Moving About, Humming,
Still Our Flowers are Blooming,
Under the Old Portcullis

essay no. 1
Dan Plonsey
Summer, 2001

Keywords: flowers, animals, science fiction settings

He went around the house until he reached the porch that led up to the front door. At the front of the steps, he stopped and looked around. The place was quiet. The sun was mid morning-high and the day was warming up and this sheltered corner of the earth stood relaxed and hushed, waiting for the heat.
-- Clifford D. Simak, Way Station

The vast, consuming love of fauna for flora -- that is the subject of this piece. Two lifeforms have developed on this planet, side by side, complimentary, dependent upon one another, and so it should not be surprising that we animals are helplessly consumed by a longing to be one with the plants. Of course the desire is buried way way far back, as far as desire can be, and fulfillment is not to be, not until we begin our next life: pushing up daisies. The title came to me in two unguarded moments, slipping into sleep(s), two halves which are hybridized...

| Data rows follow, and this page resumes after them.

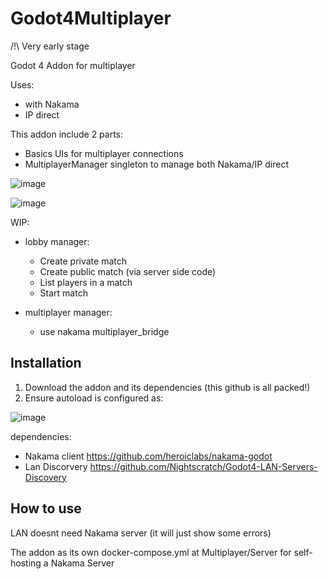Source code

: # Godot4Multiplayer
/!\ Very early stage

Godot 4 Addon for multiplayer

Uses:
- with Nakama
- IP direct

This addon include 2 parts:
- Basics UIs for multiplayer connections
- MultiplayerManager singleton to manage both Nakama/IP direct

![image](https://github.com/AurelienCaille/Godot4Multiplayer/assets/22189681/93d15880-fee5-4c83-8ce7-d2b8f0bf456f)

![image](https://github.com/AurelienCaille/Godot4Multiplayer/assets/22189681/dbc9cd68-7b29-4f69-bff1-9db76580fac0)


WIP:
- lobby manager:
  - Create private match
  - Create public match (via server side code)
  - List players in a match
  - Start match
 
- multiplayer manager:
  - use nakama multiplayer_bridge 


## Installation

1) Download the addon and its dependencies (this github is all packed!)
2) Ensure autoload is configured as:
   
![image](https://github.com/AurelienCaille/Godot4Multiplayer/assets/22189681/8a025ba4-15f2-4f7e-9021-30852e0c9c89)

dependencies:
- Nakama client https://github.com/heroiclabs/nakama-godot
- Lan Discorvery https://github.com/Nightscratch/Godot4-LAN-Servers-Discovery

## How to use

LAN doesnt need Nakama server (it will just show some errors)

The addon as its own docker-compose.yml at Multiplayer/Server for self-hosting a Nakama Server

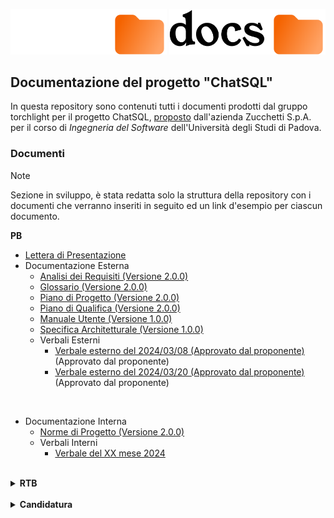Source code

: <p align="center">
  <img width="250" src="rsc/docs_dark.svg#gh-dark-mode-only">
  <img width="250" src="rsc/docs_light.svg#gh-light-mode-only">
</p>

## Documentazione del progetto "ChatSQL"

In questa repository sono contenuti tutti i documenti prodotti dal gruppo torchlight per il progetto ChatSQL, [proposto](https://www.math.unipd.it/~tullio/IS-1/2023/Progetto/C9.pdf) dall'azienda Zucchetti S.p.A. per il corso di _Ingegneria del Software_ dell'Università degli Studi di Padova.

### Documenti

> [!NOTE]
> Sezione in sviluppo, è stata redatta solo la struttura della repository con i documenti che verranno inseriti in seguito ed un link d'esempio per ciascun documento.

<b>PB</b>

- [Lettera di Presentazione](docs\PB\dummy.pdf)
- Documentazione Esterna
  - [Analisi dei Requisiti (Versione 2.0.0)](docs\PB\Documentazione%20Esterna\dummy.pdf)
  - [Glossario (Versione 2.0.0)](docs\PB\Documentazione%20Esterna\dummy.pdf)
  - [Piano di Progetto (Versione 2.0.0)](docs\PB\Documentazione%20Esterna\dummy.pdf)
  - [Piano di Qualifica (Versione 2.0.0)](docs\PB\Documentazione%20Esterna\dummy.pdf)
  - [Manuale Utente (Versione 1.0.0)](docs\PB\Documentazione%20Esterna\dummy.pdf)
  - [Specifica Architetturale (Versione 1.0.0)](docs\PB\Documentazione%20Esterna\dummy.pdf)
  - Verbali Esterni
    - [Verbale esterno del 2024/03/08 (Approvato dal proponente)](docs\PB\Documentazione%20Esterna\Verbali%20Esterni\2024_03_08_verbale_esterno.pdf) (Approvato dal proponente)
    - [Verbale esterno del 2024/03/20 (Approvato dal proponente)](docs\PB\Documentazione%20Esterna\Verbali%20Esterni\2024_03_20_verbale_esterno.pdf) (Approvato dal proponente)

<br/>

- Documentazione Interna
  - [Norme di Progetto (Versione 2.0.0)](docs\PB\Documentazione%20Interna\dummy.pdf)
  - Verbali Interni
    - [Verbale del XX mese 2024](docs\PB\Documentazione%20Interna\Verbali%20Interni\dummy.pdf)

</br>

<details>
<summary><b>RTB</b></summary>

- [Lettera di Presentazione](docs\RTB\lettera_presentazione.pdf)
- <details>
  <summary>Documentazione Esterna</summary>
  
  - [Analisi dei Requisiti](docs\RTB\Documentazione%20Esterna\analisi_requisiti_v1.1.0.pdf) (Versione 1.1.0)
  - [Glossario](docs\RTB\Documentazione%20Esterna\glossario_v1.0.0.pdf) (Versione 1.0.0)
  - [Piano di Progetto](docs\RTB\Documentazione%20Esterna\piano_progetto_v1.0.0.pdf) (Versione 1.0.0)
  - [Piano di Qualifica](docs\RTB\Documentazione%20Esterna\piano_qualifica_v1.0.0.pdf) (Versione 1.0.0)
  - Verbali Esterni
    - [Verbale esterno del 13 Novembre 2023](docs\RTB\Documentazione%20Esterna\Verbali%20Esterni\verbale_esterno_2023_11_13.pdf) (Approvato dal proponente)
    - [Verbale esterno del 4 Dicembre 2023](docs\RTB\Documentazione%20Esterna\Verbali%20Esterni\verbale_esterno_2023_12_04.pdf) (Approvato dal proponente)
    - [Verbale esterno del 20 Dicembre 2023](docs\RTB\Documentazione%20Esterna\Verbali%20Esterni\verbale_esterno_2023_12_20.pdf) (Approvato dal proponente)
    - [Verbale esterno del 10 Gennaio 2024](docs\RTB\Documentazione%20Esterna\Verbali%20Esterni\verbale_esterno_2024_01_10.pdf) (Approvato dal proponente)
  </details>

- <details>
  <summary>Documentazione Interna</summary>

  - [Norme di Progetto](docs\RTB\Documentazione%20Interna\norme_progetto_v1.0.0.pdf) (Versione 1.0.0)

    - Verbali Interni
      - [Verbale del 6 Novembre 2023](docs\RTB\Documentazione%20Interna\Verbali%20Interni\verbale_interno_2023_11_06.pdf)
      - [Verbale dell'11 Novembre 2023](docs\RTB\Documentazione%20Interna\Verbali%20Interni\verbale_interno_2023_11_11.pdf)
      - [Verbale del 18 Novembre 2023](docs\RTB\Documentazione%20Interna\Verbali%20Interni\verbale_interno_2023_11_18.pdf)
      - [Verbale del 25 Novembre 2023](docs\RTB\Documentazione%20Interna\Verbali%20Interni\verbale_interno_2023_11_25.pdf)
      - [Verbale del 2 Dicembre 2023](docs\RTB\Documentazione%20Interna\Verbali%20Interni\verbale_interno_2023_12_02.pdf)
      - [Verbale del 9 Dicembre 2023](docs\RTB\Documentazione%20Interna\Verbali%20Interni\verbale_interno_2023_12_09.pdf)
      - [Verbale del 16 Dicembre 2023](docs\RTB\Documentazione%20Interna\Verbali%20Interni\verbale_interno_2023_12_16.pdf)
      - [Verbale del 29 Dicembre 2023](docs\RTB\Documentazione%20Interna\Verbali%20Interni\verbale_interno_2023_12_29.pdf)
      - [Verbale del 6 Gennaio 2024](docs\RTB\Documentazione%20Interna\Verbali%20Interni\verbale_interno_2024_01_06.pdf)
      - [Verbale del 13 Gennaio 2024](docs\RTB\Documentazione%20Interna\Verbali%20Interni\verbale_interno_2024_01_13.pdf)
      - [Verbale del 5 Febbario 2024](docs\RTB\Documentazione%20Interna\Verbali%20Interni\verbale_interno_2024_02_05.pdf)

  </details>

</details>

</br>

<details>

<summary><b>Candidatura</b></summary>

- [Lettera di Presentazione](docs\Candidatura\lettera_presentazione_v1_0.pdf) (V1.0)
- [Preventivo dei costi ed impegni orari](docs\Candidatura\preventivo_impegni_v1_0.pdf) (V1.0)
- [Valutazione dei Capitolati](docs\Candidatura\valutazione_capitolati_v1_0.pdf) (V1.0)
  
- <details>
  <summary>Verbali</summary>

  - [Verbale esterno del 23 Ottobre 2023](docs\Candidatura\Verbali/verbale_esterno_2023_10_23.pdf) (Approvato dal proponente)

  - Interni
    - [Verbale del 16 Ottobre 2023](docs\Candidatura\Verbali/Verbali%20interni/verbale_2023_10_16.pdf)
    - [Verbale del 17 Ottobre 2023](docs\Candidatura\Verbali/Verbali%20interni/verbale_2023_10_17.pdf)
    - [Verbale del 20 Ottobre 2023](docs\Candidatura\Verbali/Verbali%20interni/verbale_2023_10_20.pdf)
    - [Verbale del 21 Ottobre 2023](docs\Candidatura\Verbali/Verbali%20interni/verbale_2023_10_21.pdf)
    - [Verbale del 28 Ottobre 2023](docs\Candidatura\Verbali/Verbali%20interni/verbale_2023_10_28.pdf)

</details>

Our love for the vegetables is natural and uncontrived and without any reason; there's no answer to why we do love. What we love, though, is transformed into an abstraction -- for instance, we love their stasis. ``Still, our flowers are blooming...'' the emphasis is on stillness. ``Moving'' is us animals, the plants are still. ``Humming'' = music: the intermediary, the Intercessor.

``Our flowers...'' -- ``our'' being what? whose? Gardeners? Or plants, with flowers?

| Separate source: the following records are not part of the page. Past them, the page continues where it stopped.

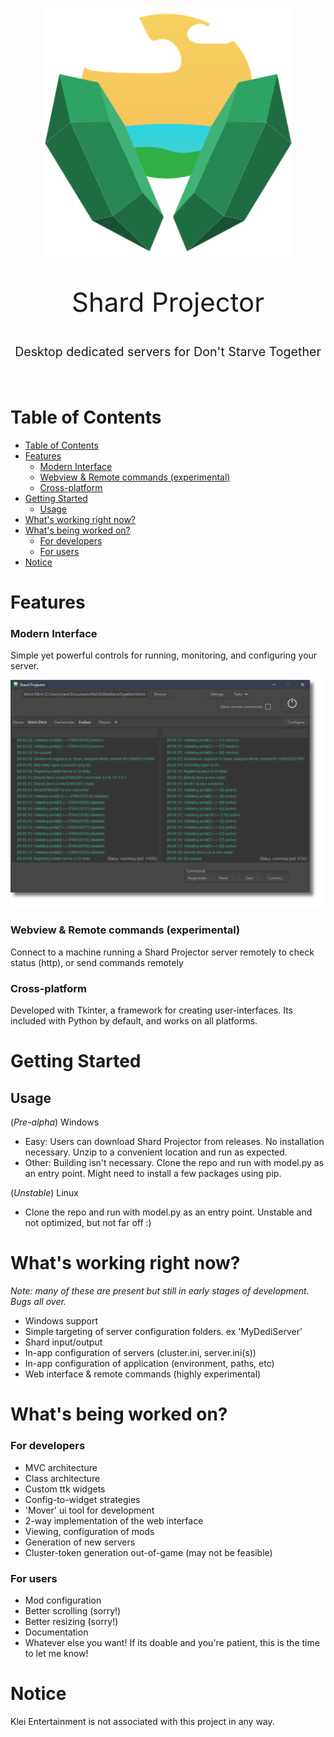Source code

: <p align="center">
  <a href="" rel="noopener">
 <img width=400px height=400px src="img\sp-icon-header.png" alt="Shard Projector"></a>
</p>

<p align="center" style="font-size: 300%"> Shard Projector
</p>
<p align="center" style="font-size: 140%"> Desktop dedicated servers for Don't Starve Together
</p>
<br>

# Table of Contents

- [Table of Contents](#table-of-contents)
- [Features](#features)
    - [Modern Interface](#modern-interface)
    - [Webview & Remote commands (experimental)](#webview--remote-commands-experimental)
    - [Cross-platform](#cross-platform)
- [Getting Started](#getting-started)
  - [Usage](#usage)
- [What's working right now?](#whats-working-right-now)
- [What's being worked on?](#whats-being-worked-on)
    - [For developers](#for-developers)
    - [For users](#for-users)
- [Notice](#notice)
  
# Features

### Modern Interface

Simple yet powerful controls for running, monitoring, and configuring your server.

![Shard Projector](img/sp-running-preview.png)

### Webview & Remote commands (experimental)

Connect to a machine running a Shard Projector server remotely to check status (http), or send commands remotely

### Cross-platform

Developed with Tkinter, a framework for creating user-interfaces. Its included with Python by default, and works on all platforms.

# Getting Started

## Usage

(*Pre-alpha*) Windows 

- Easy: Users can download Shard Projector from releases. No installation necessary. Unzip to a convenient location and run as expected. 
- Other: Building isn't necessary. Clone the repo and run with model.py as an entry point. Might need to install a few packages using pip.

(*Unstable*) Linux

- Clone the repo and run with model.py as an entry point. Unstable and not optimized, but not far off :)

# What's working right now?

*Note: many of these are present but still in early stages of development. Bugs all over.* 

- Windows support
- Simple targeting of server configuration folders. ex 'MyDediServer'
- Shard input/output
- In-app configuration of servers (cluster.ini, server.ini(s))
- In-app configuration of application (environment, paths, etc) 
- Web interface & remote commands (highly experimental)

# What's being worked on?

### For developers
- MVC architecture
- Class architecture
- Custom ttk widgets
- Config-to-widget strategies
- 'Mover' ui tool for development
- 2-way implementation of the web interface
- Viewing, configuration of mods
- Generation of new servers
- Cluster-token generation out-of-game (may not be feasible)

### For users
- Mod configuration 
- Better scrolling (sorry!)
- Better resizing (sorry!)
- Documentation
- Whatever else you want! If its doable and you're patient, this is the time to let me know!

# Notice

Klei Entertainment is not associated with this project in any way.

``Blooming under...'' -- being beneath and underneath and blooming; under an ``Old Portcullis.'' A portcullis belongs to a castle, a castle to a kingdom. The castle is old, perhaps abandoned and neglected and unknown (deep beneath consciousness), the portcullis no longer in use? Or: ``blooming under'' as in: getting under the portcullis into the castle (the unknown Kafka-esque un-enterable Castle) by the process of blooming under: growing the blooms right under the iron bars. Or: is ``blooming'' used Britishly as a generalized intensive, a euphemism for ``bloody?'' (Referring onward to ``God's blood.'')

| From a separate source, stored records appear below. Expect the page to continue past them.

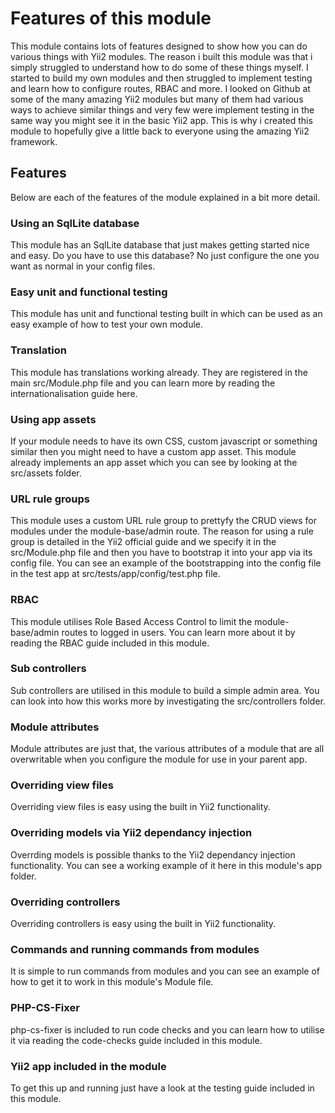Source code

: # Features of this module

This module contains lots of features designed to show how you can do various things with Yii2 modules. The reason i built this module was that i simply struggled to understand how to do some of these things myself. I started to build my own modules and then struggled to implement testing and learn how to configure routes, RBAC and more. I looked on Github at some of the many amazing Yii2 modules but many of them had various ways to achieve similar things and very few were implement testing in the same way you might see it in the basic Yii2 app. This is why i created this module to hopefully give a little back to everyone using the amazing Yii2 framework.

## Features

Below are each of the features of the module explained in a bit more detail.

### Using an SqlLite database

This module has an SqlLite database that just makes getting started nice and easy. Do you have to use this database? No just configure the one you want as normal in your config files.

### Easy unit and functional testing

This module has unit and functional testing built in which can be used as an easy example of how to test your own module.

### Translation

This module has translations working already. They are registered in the main src/Module.php file and you can learn more by reading the internationalisation guide here.

### Using app assets

If your module needs to have its own CSS, custom javascript or something similar then you might need to have a custom app asset. This module already implements an app asset which you can see by looking at the src/assets folder.

### URL rule groups

This module uses a custom URL rule group to prettyfy the CRUD views for modules under the module-base/admin route. The reason for using a rule group is detailed in the Yii2 official guide and we specify it in the src/Module.php file and then you have to bootstrap it into your app via its config file. You can see an example of the bootstrapping into the config file in the test app at src/tests/app/config/test.php file.

### RBAC

This module utilises Role Based Access Control to limit the module-base/admin routes to logged in users. You can learn more about it by reading the RBAC guide included in this module.

### Sub controllers

Sub controllers are utilised in this module to build a simple admin area. You can look into how this works more by investigating the src/controllers folder.

### Module attributes

Module attributes are just that, the various attributes of a module that are all overwritable when you configure the module for use in your parent app.

### Overriding view files

Overriding view files is easy using the built in Yii2 functionality.

### Overriding models via Yii2 dependancy injection

Overrding models is possible thanks to the Yii2 dependancy injection functionality. You can see a working example of it here in this module's app folder.

### Overriding controllers

Overriding controllers is easy using the built in Yii2 functionality.

### Commands and running commands from modules

It is simple to run commands from modules and you can see an example of how to get it to work in this module's Module file.

### PHP-CS-Fixer

php-cs-fixer is included to run code checks and you can learn how to utilise it via reading the code-checks guide included in this module.

### Yii2 app included in the module

To get this up and running just have a look at the testing guide included in this module.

Additional keywords: divinity and lack thereof, division, blood unisons, death

``No,'' the Intercessor said. ``You will be free; you will die and be reborn. I will guide you to what you want, and to what is fitting and proper for you...''
``I'd like to be a desert plant,'' Seth Morley said. ``That could see the sun all day. I want to be growing. Perhaps a cactus on some warm world. Where no one will bother me.''
``And sleep,'' Seth Morley said. ``I want to be asleep but still aware of the sun and myself.''
``That is the way it is with plants,'' the Intercessor said. ``They sleep. And yet they know themselves to exist. Very well.'' He held out his hand to Seth Morley. ``Come along.''
Reaching, Seth Morley touched the Intercessor's extended hand. Strong fingers closed around his own hand. He felt happy. He had never been so glad.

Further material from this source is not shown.